Your output should be the lines of the data that follow, reproduced exactly from the first through the line bearing "Either use provided".
══════
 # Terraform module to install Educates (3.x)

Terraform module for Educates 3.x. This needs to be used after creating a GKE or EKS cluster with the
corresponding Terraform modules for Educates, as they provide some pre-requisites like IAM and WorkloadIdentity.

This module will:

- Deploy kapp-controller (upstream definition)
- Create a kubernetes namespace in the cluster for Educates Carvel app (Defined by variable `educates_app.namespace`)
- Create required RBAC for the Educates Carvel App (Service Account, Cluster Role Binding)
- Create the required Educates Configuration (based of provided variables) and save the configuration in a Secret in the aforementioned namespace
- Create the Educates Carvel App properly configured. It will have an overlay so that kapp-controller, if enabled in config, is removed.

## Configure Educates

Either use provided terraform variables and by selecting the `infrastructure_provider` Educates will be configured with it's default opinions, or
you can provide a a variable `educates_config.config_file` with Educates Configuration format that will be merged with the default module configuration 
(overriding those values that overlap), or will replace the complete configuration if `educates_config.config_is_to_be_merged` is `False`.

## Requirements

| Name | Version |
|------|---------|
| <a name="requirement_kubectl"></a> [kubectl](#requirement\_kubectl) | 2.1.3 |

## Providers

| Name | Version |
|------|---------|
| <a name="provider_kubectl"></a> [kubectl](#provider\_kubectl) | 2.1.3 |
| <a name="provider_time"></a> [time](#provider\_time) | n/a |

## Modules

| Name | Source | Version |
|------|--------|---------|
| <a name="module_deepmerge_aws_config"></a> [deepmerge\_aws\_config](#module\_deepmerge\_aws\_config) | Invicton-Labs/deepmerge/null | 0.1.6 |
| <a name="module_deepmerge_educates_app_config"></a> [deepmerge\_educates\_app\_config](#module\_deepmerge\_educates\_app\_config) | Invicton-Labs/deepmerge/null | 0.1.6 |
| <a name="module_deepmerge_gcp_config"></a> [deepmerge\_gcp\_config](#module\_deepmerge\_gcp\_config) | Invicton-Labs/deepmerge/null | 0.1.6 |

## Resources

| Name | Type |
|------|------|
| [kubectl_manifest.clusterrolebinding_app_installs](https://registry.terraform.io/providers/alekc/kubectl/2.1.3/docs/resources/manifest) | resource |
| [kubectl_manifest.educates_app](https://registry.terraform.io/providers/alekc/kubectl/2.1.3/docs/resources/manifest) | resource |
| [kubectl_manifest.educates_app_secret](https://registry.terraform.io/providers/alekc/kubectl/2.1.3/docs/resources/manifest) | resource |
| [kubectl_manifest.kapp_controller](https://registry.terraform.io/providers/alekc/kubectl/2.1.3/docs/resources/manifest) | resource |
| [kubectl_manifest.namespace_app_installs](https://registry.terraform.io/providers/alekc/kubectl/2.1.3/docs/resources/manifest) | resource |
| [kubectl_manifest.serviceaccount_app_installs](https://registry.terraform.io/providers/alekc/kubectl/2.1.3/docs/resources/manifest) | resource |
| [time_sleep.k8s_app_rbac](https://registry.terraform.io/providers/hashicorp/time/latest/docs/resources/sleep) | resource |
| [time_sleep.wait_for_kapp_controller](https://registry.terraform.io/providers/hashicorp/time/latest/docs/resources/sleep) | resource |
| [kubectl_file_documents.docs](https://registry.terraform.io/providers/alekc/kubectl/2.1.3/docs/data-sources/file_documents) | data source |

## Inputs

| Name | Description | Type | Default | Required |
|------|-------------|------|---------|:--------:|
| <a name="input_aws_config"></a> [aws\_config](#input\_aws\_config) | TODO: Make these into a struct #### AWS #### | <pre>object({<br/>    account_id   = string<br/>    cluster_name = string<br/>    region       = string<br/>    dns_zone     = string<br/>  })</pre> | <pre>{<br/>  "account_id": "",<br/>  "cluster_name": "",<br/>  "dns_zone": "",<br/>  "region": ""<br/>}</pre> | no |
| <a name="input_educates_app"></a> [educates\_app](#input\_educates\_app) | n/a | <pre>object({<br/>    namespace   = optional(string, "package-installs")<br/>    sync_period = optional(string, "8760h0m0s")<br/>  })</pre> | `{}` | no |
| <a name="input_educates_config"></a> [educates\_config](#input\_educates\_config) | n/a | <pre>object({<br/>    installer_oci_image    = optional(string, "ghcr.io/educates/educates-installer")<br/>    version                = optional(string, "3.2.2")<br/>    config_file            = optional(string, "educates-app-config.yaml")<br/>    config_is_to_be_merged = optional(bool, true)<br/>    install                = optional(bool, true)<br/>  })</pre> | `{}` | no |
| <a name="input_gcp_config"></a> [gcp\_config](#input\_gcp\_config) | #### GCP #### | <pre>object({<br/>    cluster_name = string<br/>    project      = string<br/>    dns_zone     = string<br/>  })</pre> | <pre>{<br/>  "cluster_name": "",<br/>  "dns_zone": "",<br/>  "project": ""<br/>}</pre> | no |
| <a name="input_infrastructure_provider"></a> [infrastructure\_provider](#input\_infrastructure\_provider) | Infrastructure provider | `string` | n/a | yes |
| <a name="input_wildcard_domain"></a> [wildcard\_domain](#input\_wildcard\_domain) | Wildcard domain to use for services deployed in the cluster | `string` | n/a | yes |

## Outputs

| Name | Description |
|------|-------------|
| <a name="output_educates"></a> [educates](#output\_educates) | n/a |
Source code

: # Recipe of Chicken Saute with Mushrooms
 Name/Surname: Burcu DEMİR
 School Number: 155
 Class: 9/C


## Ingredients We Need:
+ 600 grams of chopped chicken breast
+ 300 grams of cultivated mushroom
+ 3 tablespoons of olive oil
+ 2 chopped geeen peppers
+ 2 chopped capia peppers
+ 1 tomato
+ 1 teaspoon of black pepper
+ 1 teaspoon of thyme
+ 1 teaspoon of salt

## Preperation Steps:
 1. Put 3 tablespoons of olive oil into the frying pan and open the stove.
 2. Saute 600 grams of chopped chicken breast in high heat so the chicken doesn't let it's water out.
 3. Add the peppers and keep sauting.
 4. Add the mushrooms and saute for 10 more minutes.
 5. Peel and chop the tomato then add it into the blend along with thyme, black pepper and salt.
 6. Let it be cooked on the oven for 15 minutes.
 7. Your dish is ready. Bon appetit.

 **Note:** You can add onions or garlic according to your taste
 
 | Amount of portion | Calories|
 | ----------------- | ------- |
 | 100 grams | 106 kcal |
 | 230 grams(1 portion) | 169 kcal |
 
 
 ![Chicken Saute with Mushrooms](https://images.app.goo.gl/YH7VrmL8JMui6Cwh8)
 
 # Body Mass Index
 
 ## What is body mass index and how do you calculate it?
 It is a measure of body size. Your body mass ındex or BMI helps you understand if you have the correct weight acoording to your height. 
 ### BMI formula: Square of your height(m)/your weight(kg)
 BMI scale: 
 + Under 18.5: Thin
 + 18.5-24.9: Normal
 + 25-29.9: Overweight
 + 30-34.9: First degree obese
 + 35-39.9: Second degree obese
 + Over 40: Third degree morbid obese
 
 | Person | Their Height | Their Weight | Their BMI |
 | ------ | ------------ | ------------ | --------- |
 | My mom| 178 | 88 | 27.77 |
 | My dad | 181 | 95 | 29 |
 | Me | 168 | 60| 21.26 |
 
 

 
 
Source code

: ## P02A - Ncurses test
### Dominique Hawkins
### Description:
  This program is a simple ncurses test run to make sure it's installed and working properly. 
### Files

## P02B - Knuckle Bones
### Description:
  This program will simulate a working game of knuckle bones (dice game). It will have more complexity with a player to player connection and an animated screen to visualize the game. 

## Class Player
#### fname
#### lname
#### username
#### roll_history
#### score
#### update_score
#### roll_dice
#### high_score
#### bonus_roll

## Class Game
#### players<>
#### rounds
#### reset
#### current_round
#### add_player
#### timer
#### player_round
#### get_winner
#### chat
══════
▸ **WRITTEN RESPONSE**:
 # Terraform module to install Educates (3.x)

Terraform module for Educates 3.x. This needs to be used after creating a GKE or EKS cluster with the
corresponding Terraform modules for Educates, as they provide some pre-requisites like IAM and WorkloadIdentity.

This module will:

- Deploy kapp-controller (upstream definition)
- Create a kubernetes namespace in the cluster for Educates Carvel app (Defined by variable `educates_app.namespace`)
- Create required RBAC for the Educates Carvel App (Service Account, Cluster Role Binding)
- Create the required Educates Configuration (based of provided variables) and save the configuration in a Secret in the aforementioned namespace
- Create the Educates Carvel App properly configured. It will have an overlay so that kapp-controller, if enabled in config, is removed.

## Configure Educates

Either use provided terraform variables and by selecting the `infrastructure_provider` Educates will be configured with it's default opinions, or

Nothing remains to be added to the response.